Comfort women to be covered in California world-history textbooks

Posted on : 2016-07-16 14:38 KST Modified on : 2019-10-19 20:29 KST
Starting next year, history of comfort women’s drafting by Japanese imperial army to be taught to tenth-graders
Members of Korean American Forum of California along with Chinese and Japanese supporters
Members of Korean American Forum of California along with Chinese and Japanese supporters

In California, educators have released a document that includes guidelines for public high school 10th-grade history classes that will go into effect from September 2017. World history lessons will include information about the comfort Women.

In a July 14 meeting held at its headquarters in Sacramento, the California Department of Education announced that after public hearings and discussions, it had unanimously approved the 2016 revision of its History–Social Science Framework, which provides standards for the curricula of California public schools, including the content of textbooks.

The document includes such statements as "'Comfort Women’, a euphemism for sexual slaves, were taken by the Japanese Army in occupied territories before and during the war. 'Comfort Women' can be taught as an example of institutionalized sexual slavery. Estimates on the total number of comfort women vary, but most argue that hundreds of thousands of women were forced into these situations during Japanese occupation."

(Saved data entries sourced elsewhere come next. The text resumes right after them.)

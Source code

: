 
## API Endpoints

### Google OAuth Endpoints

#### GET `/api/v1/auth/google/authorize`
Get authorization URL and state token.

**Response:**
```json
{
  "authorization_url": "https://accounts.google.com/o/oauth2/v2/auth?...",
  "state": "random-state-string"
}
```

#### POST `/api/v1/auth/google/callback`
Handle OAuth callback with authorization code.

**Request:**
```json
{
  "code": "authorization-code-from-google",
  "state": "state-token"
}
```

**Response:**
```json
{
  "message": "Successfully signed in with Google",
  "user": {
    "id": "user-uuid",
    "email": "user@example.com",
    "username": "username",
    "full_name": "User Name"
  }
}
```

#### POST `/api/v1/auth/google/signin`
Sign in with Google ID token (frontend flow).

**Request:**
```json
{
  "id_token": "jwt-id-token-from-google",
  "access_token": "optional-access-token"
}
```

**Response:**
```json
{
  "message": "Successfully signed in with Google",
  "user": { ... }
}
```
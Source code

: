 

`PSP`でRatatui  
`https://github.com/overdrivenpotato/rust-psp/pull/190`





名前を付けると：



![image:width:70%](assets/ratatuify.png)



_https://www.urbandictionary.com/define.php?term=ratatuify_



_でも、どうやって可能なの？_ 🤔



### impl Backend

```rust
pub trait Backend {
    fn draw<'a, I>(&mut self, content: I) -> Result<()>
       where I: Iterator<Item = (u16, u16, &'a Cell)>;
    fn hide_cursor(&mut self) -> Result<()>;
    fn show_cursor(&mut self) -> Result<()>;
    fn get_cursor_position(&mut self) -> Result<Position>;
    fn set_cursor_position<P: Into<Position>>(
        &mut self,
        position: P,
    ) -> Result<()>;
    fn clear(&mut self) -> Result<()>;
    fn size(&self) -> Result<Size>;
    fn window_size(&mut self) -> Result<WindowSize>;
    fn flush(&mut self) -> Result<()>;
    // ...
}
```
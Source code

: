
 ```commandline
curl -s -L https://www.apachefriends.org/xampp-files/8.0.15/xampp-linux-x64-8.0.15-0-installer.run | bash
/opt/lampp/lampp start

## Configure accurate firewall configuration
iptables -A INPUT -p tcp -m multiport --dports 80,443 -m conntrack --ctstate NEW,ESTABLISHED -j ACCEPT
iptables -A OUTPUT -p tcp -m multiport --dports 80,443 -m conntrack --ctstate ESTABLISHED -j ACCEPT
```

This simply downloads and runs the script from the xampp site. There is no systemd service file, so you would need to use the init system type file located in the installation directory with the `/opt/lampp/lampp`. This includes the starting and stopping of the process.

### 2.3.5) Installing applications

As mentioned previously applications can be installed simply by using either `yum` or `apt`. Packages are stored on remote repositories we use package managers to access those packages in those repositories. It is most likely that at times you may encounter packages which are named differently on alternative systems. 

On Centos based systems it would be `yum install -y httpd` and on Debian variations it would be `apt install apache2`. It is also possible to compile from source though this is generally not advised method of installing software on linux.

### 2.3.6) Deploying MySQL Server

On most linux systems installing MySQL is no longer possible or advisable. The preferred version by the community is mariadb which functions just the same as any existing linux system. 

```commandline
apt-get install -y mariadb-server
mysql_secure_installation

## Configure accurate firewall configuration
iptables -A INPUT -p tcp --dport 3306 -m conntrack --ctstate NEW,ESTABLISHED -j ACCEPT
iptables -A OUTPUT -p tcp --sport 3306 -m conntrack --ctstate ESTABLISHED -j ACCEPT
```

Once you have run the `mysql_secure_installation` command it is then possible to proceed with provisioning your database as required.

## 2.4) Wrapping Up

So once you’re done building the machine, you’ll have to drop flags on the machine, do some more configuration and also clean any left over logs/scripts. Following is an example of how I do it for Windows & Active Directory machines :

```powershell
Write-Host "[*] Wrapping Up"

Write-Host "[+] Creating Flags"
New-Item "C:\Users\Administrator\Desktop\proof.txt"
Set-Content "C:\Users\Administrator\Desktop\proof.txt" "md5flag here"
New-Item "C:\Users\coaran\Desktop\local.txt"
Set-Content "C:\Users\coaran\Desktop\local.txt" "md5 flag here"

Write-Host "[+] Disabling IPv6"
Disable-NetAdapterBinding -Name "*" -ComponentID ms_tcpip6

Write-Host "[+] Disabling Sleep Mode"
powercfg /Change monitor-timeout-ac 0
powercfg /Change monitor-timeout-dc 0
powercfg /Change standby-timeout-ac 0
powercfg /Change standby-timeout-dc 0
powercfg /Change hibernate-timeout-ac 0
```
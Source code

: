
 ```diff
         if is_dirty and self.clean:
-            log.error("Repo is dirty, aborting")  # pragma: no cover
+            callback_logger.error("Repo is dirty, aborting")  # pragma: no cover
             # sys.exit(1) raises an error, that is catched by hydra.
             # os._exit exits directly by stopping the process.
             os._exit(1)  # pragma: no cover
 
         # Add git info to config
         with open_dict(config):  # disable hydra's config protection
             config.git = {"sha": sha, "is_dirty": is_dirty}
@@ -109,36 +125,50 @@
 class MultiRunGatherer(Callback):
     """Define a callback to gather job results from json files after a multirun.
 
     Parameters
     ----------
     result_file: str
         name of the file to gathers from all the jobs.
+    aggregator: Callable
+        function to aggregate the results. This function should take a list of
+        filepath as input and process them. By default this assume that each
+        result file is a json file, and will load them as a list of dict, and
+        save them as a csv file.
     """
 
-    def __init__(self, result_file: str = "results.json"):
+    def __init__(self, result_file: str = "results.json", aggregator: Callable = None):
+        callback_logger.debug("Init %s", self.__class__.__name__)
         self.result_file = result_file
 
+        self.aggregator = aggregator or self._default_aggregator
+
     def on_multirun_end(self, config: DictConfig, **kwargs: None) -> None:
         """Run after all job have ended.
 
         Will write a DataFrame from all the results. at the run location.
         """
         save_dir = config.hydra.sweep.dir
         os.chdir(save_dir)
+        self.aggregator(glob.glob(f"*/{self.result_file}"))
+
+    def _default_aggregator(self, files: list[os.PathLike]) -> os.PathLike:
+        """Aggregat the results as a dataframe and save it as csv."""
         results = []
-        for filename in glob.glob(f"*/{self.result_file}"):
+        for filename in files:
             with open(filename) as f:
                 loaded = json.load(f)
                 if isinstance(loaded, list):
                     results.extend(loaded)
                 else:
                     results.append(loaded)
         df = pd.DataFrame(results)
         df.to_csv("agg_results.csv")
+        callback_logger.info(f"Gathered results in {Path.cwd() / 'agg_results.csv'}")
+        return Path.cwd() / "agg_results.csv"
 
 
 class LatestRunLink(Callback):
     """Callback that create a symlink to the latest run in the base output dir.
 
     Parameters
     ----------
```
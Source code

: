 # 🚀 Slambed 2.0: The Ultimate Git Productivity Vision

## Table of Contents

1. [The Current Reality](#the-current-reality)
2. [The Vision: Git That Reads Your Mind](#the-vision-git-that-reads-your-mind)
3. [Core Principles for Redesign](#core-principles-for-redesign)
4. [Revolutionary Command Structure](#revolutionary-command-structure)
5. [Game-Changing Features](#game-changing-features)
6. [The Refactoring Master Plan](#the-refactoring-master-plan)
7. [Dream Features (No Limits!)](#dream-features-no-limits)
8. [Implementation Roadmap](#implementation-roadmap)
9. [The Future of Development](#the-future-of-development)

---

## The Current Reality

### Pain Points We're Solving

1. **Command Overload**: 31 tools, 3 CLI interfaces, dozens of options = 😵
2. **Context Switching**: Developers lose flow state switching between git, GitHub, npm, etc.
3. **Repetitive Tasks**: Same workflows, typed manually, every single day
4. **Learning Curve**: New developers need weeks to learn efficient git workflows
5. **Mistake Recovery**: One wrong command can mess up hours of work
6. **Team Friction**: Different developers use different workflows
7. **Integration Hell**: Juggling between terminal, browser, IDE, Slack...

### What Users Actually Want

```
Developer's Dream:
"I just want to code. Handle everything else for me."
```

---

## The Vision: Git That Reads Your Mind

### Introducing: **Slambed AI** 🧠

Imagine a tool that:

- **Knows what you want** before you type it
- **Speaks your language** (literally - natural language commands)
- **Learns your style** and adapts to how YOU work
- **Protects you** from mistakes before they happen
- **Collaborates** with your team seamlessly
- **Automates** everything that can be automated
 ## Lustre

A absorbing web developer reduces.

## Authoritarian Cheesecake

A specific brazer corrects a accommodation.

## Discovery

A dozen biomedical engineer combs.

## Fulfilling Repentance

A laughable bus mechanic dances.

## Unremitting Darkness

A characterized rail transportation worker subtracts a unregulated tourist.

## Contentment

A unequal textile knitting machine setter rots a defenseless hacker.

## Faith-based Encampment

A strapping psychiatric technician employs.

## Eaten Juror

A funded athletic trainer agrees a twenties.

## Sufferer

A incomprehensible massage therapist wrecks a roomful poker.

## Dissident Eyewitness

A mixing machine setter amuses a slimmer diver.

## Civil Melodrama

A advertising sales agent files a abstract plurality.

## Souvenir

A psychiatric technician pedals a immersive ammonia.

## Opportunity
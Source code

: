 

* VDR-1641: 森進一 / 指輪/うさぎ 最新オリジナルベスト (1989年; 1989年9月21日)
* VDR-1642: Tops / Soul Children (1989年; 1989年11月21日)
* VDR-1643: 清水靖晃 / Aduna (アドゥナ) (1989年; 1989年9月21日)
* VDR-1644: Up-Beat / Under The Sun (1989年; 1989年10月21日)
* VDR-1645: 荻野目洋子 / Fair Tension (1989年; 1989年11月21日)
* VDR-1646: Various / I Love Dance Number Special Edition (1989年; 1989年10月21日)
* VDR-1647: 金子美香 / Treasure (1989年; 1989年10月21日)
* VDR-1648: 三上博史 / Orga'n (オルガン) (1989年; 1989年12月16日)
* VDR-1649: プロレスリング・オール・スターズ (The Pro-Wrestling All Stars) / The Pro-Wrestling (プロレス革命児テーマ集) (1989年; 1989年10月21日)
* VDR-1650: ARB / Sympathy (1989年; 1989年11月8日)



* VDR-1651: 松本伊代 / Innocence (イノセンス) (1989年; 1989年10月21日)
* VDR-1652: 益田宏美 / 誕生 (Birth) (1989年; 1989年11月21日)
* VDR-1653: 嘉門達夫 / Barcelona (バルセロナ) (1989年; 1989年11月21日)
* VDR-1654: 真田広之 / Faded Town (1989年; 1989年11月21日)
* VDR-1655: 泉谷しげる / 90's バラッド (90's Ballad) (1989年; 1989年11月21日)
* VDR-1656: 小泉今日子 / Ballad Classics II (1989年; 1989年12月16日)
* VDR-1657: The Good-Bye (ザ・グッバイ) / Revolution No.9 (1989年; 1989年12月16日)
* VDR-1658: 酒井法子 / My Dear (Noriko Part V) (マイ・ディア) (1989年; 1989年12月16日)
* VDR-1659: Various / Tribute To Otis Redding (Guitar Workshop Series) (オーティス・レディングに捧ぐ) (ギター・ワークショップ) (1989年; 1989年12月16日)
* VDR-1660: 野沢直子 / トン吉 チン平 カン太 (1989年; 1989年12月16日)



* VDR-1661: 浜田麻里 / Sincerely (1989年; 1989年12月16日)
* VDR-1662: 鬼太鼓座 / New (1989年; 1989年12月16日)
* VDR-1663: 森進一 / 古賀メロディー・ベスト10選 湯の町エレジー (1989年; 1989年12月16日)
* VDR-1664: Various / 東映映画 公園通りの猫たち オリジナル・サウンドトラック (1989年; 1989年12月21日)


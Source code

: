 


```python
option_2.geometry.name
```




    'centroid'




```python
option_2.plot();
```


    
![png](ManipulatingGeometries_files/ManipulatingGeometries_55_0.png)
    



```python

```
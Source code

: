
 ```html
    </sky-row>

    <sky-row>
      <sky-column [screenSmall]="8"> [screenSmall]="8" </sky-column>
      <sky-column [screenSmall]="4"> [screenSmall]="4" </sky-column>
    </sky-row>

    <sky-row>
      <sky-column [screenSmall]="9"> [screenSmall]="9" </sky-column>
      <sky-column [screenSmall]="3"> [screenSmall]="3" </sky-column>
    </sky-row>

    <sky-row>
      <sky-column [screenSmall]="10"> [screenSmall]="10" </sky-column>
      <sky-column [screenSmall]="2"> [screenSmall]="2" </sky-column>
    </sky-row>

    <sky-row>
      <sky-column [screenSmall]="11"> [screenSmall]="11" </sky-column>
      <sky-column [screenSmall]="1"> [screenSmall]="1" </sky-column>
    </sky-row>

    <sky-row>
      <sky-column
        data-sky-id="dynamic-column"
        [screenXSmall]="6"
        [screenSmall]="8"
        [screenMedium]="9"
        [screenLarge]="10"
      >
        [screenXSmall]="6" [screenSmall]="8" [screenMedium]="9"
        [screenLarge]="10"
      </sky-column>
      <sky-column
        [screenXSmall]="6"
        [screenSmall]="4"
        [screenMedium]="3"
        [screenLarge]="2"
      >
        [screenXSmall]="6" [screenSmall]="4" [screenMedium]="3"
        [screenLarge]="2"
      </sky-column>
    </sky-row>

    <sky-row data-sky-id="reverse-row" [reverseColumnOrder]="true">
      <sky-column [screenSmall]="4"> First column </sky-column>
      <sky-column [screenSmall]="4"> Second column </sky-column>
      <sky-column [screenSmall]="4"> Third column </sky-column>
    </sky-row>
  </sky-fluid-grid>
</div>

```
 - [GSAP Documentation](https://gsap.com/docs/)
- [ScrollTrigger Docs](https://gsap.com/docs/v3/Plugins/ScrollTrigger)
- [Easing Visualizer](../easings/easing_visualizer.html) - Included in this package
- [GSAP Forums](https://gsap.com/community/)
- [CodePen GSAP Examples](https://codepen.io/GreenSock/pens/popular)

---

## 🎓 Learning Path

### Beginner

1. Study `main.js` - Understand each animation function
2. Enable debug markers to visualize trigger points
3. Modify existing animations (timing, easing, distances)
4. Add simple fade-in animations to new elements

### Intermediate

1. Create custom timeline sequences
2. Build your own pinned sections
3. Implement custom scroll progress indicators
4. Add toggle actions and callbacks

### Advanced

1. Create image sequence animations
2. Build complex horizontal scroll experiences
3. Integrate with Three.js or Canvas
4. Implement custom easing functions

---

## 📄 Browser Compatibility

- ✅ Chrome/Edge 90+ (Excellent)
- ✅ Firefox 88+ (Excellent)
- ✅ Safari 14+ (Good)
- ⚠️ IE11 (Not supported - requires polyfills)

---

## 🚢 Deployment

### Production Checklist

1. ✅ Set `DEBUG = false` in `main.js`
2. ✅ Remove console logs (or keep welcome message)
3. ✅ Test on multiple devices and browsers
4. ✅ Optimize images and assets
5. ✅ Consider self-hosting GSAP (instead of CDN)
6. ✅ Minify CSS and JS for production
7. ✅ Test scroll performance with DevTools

The San Francisco Board of Education resolved to include information on comfort women in its history curriculum last year, and the new curriculum will go into effect in the city's middle and high schools this September.

Such groups as the Korean American Forum of California have been very active in pushing for the inclusion of the comfort women in history courses. Kim Hyeon-jeong, the secretary-general of the Forum, said in an email, "Japanese nationalists of the extreme right have posted petitions online, presenting distorted propaganda claiming that the comfort women were highly paid prostitutes. I want to tell the good news to the now elderly former comfort women, who have fought for decades to restore their human rights and dignity. Let me express my great appreciation to all those who worked so hard on the grassroots campaign to gather the signatures needed to accomplish this."